Saya  seorang guru SD yang mengajar murid di bangku kelas tinggi. Menurut hemat saya, saya mungkin tidak begitu sulit untuk menumbuhkan dan mewujudkan generasi yang berprofil pelajar pancasila, bahkan mungkin tinggal meningkatkan yang sudah ada dari sang murid yang sudah bisa diajak berkolaborasi dan memiliki motivasi dari diri sendiri. Namun kenyataannya tidak seperti yang saya bayangkan, ternyata hampir sebagian besar murid saya tidak memiliki kemampuan sesuai  profil tersebut, mulai dari keberanian berbicara di depan kelas, tidak adanya kepercayaan diri, belum mampu mengemukakan pendapat, tidak mau menanyakan banyak hal (berfikir kritis), tidak inisiatif, belum mandiri dan keterampilan lainnya yang diharpkan oleh Profil Pelajar Pancasila ini.

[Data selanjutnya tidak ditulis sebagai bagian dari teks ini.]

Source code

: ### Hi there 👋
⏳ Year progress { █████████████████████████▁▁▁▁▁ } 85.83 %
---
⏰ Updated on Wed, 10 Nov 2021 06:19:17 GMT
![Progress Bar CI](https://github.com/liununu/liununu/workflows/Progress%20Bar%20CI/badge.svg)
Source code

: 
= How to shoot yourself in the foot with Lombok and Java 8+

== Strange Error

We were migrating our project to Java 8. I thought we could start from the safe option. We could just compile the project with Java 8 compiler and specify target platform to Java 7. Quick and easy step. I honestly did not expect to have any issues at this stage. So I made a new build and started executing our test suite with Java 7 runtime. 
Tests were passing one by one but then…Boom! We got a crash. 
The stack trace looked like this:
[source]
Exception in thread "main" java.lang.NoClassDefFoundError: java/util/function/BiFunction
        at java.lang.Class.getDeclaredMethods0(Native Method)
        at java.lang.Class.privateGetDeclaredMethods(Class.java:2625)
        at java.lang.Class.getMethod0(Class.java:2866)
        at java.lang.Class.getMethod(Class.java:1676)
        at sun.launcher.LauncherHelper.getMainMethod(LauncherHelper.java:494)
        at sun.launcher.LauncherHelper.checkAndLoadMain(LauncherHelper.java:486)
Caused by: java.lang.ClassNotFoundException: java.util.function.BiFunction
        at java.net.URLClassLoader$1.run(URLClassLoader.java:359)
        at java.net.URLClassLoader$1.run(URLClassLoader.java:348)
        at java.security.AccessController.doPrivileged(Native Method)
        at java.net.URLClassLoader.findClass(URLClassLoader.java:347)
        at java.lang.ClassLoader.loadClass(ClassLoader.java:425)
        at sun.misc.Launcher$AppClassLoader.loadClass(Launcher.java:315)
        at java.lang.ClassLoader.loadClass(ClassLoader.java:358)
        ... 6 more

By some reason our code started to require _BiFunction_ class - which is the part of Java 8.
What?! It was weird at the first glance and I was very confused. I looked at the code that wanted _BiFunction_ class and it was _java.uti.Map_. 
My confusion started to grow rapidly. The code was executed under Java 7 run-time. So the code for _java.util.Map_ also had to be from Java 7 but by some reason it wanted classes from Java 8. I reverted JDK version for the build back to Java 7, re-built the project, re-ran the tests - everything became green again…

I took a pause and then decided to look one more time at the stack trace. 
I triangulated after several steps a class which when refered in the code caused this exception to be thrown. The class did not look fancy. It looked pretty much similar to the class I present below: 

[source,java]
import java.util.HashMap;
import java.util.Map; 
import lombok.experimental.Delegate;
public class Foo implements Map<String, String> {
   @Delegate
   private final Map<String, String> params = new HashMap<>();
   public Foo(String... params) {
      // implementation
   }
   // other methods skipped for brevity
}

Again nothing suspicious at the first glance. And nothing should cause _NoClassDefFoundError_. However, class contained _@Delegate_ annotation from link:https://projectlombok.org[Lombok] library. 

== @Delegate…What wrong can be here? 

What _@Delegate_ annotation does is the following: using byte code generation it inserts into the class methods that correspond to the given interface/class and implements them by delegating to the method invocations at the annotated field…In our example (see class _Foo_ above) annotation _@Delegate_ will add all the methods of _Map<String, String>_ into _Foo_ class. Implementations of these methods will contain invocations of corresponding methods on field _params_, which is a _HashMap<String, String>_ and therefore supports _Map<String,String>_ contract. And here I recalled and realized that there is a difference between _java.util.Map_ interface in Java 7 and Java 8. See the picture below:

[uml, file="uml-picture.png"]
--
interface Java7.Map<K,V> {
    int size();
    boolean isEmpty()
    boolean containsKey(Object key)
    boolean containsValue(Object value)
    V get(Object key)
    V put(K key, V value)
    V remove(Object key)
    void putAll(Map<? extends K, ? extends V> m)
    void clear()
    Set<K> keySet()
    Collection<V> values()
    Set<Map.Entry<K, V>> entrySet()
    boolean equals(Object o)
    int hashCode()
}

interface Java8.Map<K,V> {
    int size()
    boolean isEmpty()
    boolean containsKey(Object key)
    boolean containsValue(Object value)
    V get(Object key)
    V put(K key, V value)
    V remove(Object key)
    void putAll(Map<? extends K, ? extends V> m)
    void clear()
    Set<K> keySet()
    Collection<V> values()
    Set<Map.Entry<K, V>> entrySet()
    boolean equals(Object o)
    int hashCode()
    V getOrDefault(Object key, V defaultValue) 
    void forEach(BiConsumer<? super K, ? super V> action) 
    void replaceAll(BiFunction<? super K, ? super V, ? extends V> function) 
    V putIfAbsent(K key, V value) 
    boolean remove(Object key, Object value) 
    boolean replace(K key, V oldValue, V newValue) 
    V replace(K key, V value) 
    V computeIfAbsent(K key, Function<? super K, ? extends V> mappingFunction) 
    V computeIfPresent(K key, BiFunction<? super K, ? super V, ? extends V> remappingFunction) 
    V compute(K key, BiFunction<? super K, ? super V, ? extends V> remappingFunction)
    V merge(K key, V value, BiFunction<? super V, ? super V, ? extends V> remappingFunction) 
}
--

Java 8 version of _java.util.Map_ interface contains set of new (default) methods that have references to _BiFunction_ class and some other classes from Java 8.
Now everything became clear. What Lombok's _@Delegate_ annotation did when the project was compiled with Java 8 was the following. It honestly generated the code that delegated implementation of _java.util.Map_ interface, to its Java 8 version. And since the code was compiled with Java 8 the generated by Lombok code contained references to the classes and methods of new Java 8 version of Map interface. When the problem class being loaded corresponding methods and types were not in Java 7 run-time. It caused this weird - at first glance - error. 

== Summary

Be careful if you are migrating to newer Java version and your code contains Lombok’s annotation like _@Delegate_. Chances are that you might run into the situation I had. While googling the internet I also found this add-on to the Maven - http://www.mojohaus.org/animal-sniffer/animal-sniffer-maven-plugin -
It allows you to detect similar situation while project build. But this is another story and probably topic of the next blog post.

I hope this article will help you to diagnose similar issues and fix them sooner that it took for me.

Banyak hal yang saya lakukan agar mereka mau percaya diri, berfikir kritis dengan melemparkan berbagai macam pertanyaan terbuka yang mengundang rasa ingin tahu mereka. Pertanyaan menggali yang mengundang diskusi, atau ice breaking segitiga pintar, sampai kepada iming-iming mendapatkan nilai baik jika mampu melaksanakan apa yang diminta dengan baik setiap harinya. Walhasil mereka senang dan menikmati namun belum memilki dampak yang berarti. Perkara sulit ini membuat saya hampir patah hati. Karena merasa sudah mencoba berbagai strategi dan pendekatan sana sini.

Saat itu, saya tengah mengikuti sebuah pelatihan dari kementrian yaitu Calon Guru Penggerak. Dimana saya tengah menggeluti sebuah modul Nilai dan Peran Guru Penggerak. “Untuk bisa mewujudkan Profil Pelajar Pancasila tersebut, dibutuhkan pendidik yang terampil dan berkompeten sehingga mampu berkontribusi secara aktif sesuai mewujudkan profil tersebut”. Begitulah sepenggal kalimat yang tertangkap di otak saya dari sekian banyak penjelasannya, Maka sayapun tertantang untuk membuat sebuah program yang mampu mewujudkan profil tersebut setiap harinya, kenapa? Agar saya dapat membangun karakter murid saya di ruang belajar yang lebih kecil dan budaya positiif pada lingkup yang lebih luas dari kelas.

            Program harian yang saya buat adalah kegitan literasi yang saya namakan dengan “POLISI” yang artinya Program Literasi Seminggu Berisi. Setelah saya sosialisasikan program tersebut kepada murid-murid di kelas, maka sayapun mempraktekkannya. Detail dari program saya adalah :

  1. SKETSA = Senin Ceria Keterampilan Berbicara.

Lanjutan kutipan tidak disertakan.